Proper citation and acknowledgement

In order to document CMIP5’s impact and enable ongoing support of CMIP, you are obligated to acknowledge CMIP5 and the participating modeling groups. The CMIP5 model output should be referred to as “the CMIP5 multi-model ensemble [archive/output/results/of simulations/dataset/ …]”. In publications, you should include a table (referred to below as Table XX) listing the models and institutions that provided model output used in your study. In this table and as appropriate in figure legends, you should use the CMIP5 “official” model names found in “CMIP5 Modeling Groups and their Terms if Use” ( pdf document, also in Word doc format). In addition, an acknowledgment similar to the following should be included in your publication:

“We acknowledge the World Climate Research Programme’s Working Group on Coupled Modelling, which is responsible for CMIP, and we thank the climate modeling groups (listed in Table XX of this paper) for producing and making available their model output. For CMIP the U.S. Department of Energy’s Program for Climate Model Diagnosis and Intercomparison provides coordinating support and led development of software infrastructure in partnership with the Global Organization for Earth System Science Portals.”

Where “Table XX” in your paper should list the models and modeling groups that provided the data you used.

In addition it may be appropriate to cite one or more of the CMIP5 experiment design articles listed on the CMIP5 reference page.

Besides the above acknowledgement, you should register any journal articles (or other scientific documents) that are based on CMIP5 results at CMIP5 Publications. Registering your paper(s) will make IPCC authors as well as other researchers aware of your work. More importantly it will serve to document the scientific impact of CMIP5, which is of vital importance for securing future funding to support both the modeling groups and software infrastructure of CMIP. You should consider this an obligation if you have taken advantage of the CMIP5 archive, which represents the end product of considerable effort by the modeling groups and others.

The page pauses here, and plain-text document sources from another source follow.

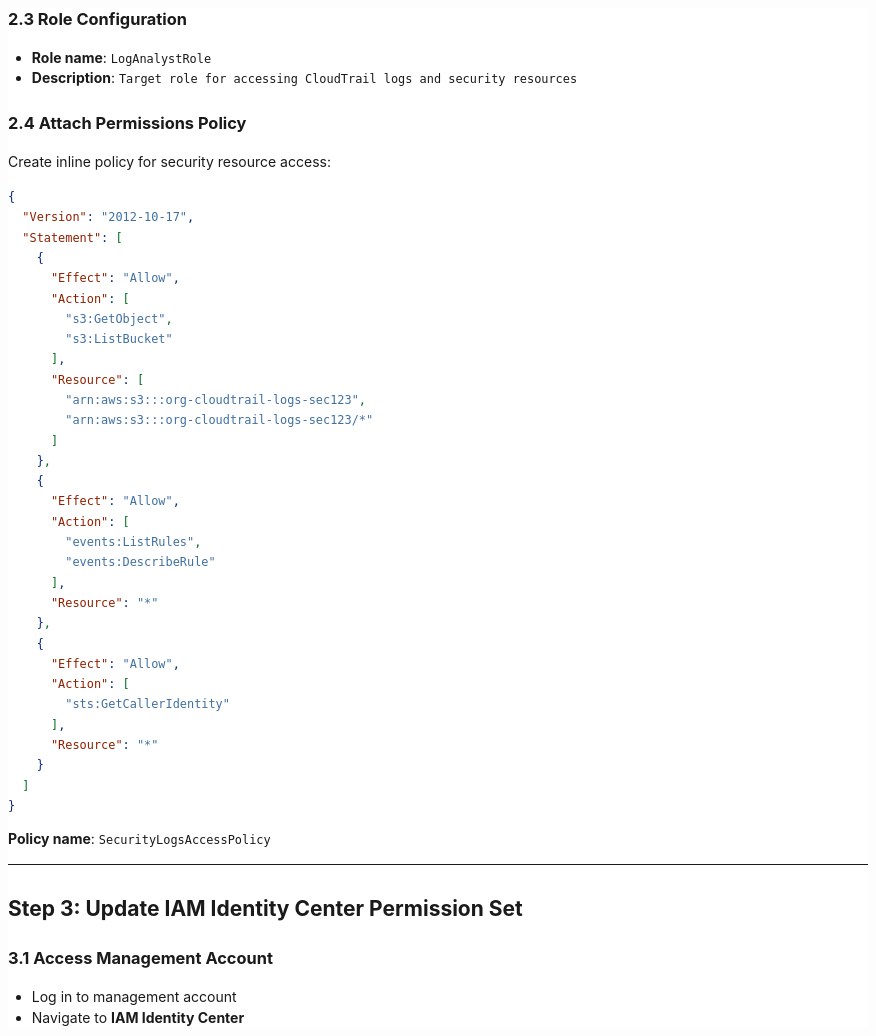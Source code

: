 ### 2.3 Role Configuration
- **Role name**: `LogAnalystRole`
- **Description**: `Target role for accessing CloudTrail logs and security resources`

### 2.4 Attach Permissions Policy
Create inline policy for security resource access:

```json
{
  "Version": "2012-10-17",
  "Statement": [
    {
      "Effect": "Allow",
      "Action": [
        "s3:GetObject",
        "s3:ListBucket"
      ],
      "Resource": [
        "arn:aws:s3:::org-cloudtrail-logs-sec123",
        "arn:aws:s3:::org-cloudtrail-logs-sec123/*"
      ]
    },
    {
      "Effect": "Allow",
      "Action": [
        "events:ListRules",
        "events:DescribeRule"
      ],
      "Resource": "*"
    },
    {
      "Effect": "Allow",
      "Action": [
        "sts:GetCallerIdentity"
      ],
      "Resource": "*"
    }
  ]
}
```

**Policy name**: `SecurityLogsAccessPolicy`

---

## Step 3: Update IAM Identity Center Permission Set

### 3.1 Access Management Account
- Log in to management account
- Navigate to **IAM Identity Center**
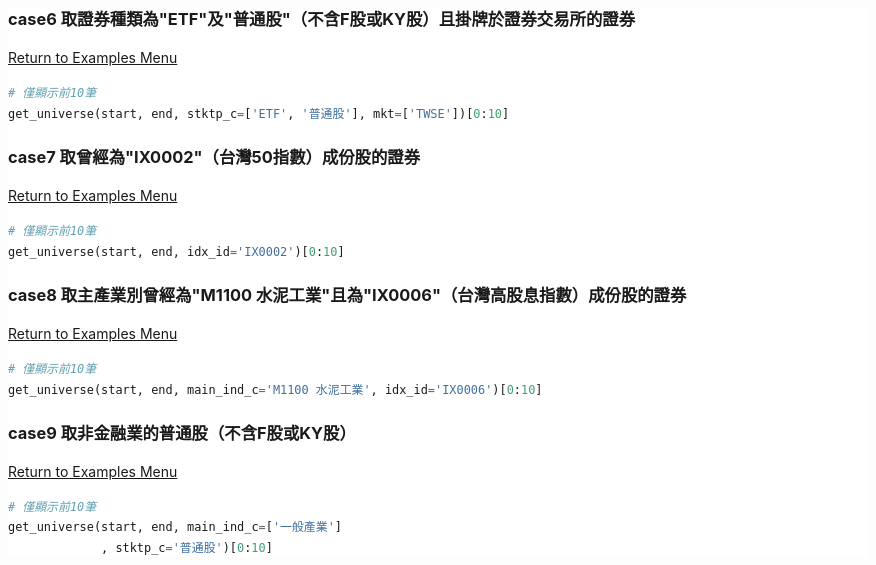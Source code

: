 <span id="case6"></span>
### case6 取證券種類為"ETF"及"普通股"（不含F股或KY股）且掛牌於證券交易所的證券
[Return to Examples Menu](#menu)

```python
# 僅顯示前10筆
get_universe(start, end, stktp_c=['ETF', '普通股'], mkt=['TWSE'])[0:10]
```

<span id="case7"></span>
### case7 取曾經為"IX0002"（台灣50指數）成份股的證券
[Return to Examples Menu](#menu)

```python
# 僅顯示前10筆
get_universe(start, end, idx_id='IX0002')[0:10]
```

<span id="case8"></span>
### case8 取主產業別曾經為"M1100 水泥工業"且為"IX0006"（台灣高股息指數）成份股的證券
[Return to Examples Menu](#menu)

```python
# 僅顯示前10筆
get_universe(start, end, main_ind_c='M1100 水泥工業', idx_id='IX0006')[0:10]
```

<span id="case9"></span>
### case9 取非金融業的普通股（不含F股或KY股）
[Return to Examples Menu](#menu)

```python
# 僅顯示前10筆
get_universe(start, end, main_ind_c=['一般產業']
             , stktp_c='普通股')[0:10]
```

For the first time in CMIP, Digital Object Identifiers (DOI’s used, for example, in journal citations) will be assigned to various subsets of the CMIP5 multi-model dataset and, when available and as appropriate, users should cite these references in their publications. These DOI’s will provide a traceable record of the analyzed model data, as tangible evidence of their scientific value. Instructions will be forthcoming on how to cite the data using DOI’s.